Data extracts —
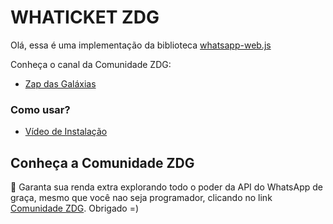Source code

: # WHATICKET ZDG

Olá, essa é uma implementação da biblioteca <a href="https://github.com/pedroslopez/whatsapp-web.js">whatsapp-web.js</a>

Conheça o canal da Comunidade ZDG:

- <a href="https://www.youtube.com/channel/UCrPbAoQKz42Gm0mLdWatAEA">Zap das Galáxias</a>


### Como usar?

- <a href="https://youtu.be/r-Ag8YU-b38">Vídeo de Instalação</a>


## Conheça a Comunidade ZDG

🤑 Garanta sua renda extra explorando todo o poder da API do WhatsApp de graça, mesmo que você nao seja programador, clicando no link <a href="https://comunidadezdg.com.br">Comunidade ZDG</a>. Obrigado =)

Assignment — Omit all pictures and repeat the rest of the records verbatim.

Answer section —
Source code

: # WHATICKET ZDG

Olá, essa é uma implementação da biblioteca <a href="https://github.com/pedroslopez/whatsapp-web.js">whatsapp-web.js</a>

Conheça o canal da Comunidade ZDG:

- <a href="https://www.youtube.com/channel/UCrPbAoQKz42Gm0mLdWatAEA">Zap das Galáxias</a>


### Como usar?

- <a href="https://youtu.be/r-Ag8YU-b38">Vídeo de Instalação</a>


## Conheça a Comunidade ZDG

🤑 Garanta sua renda extra explorando todo o poder da API do WhatsApp de graça, mesmo que você nao seja programador, clicando no link <a href="https://comunidadezdg.com.br">Comunidade ZDG</a>. Obrigado =)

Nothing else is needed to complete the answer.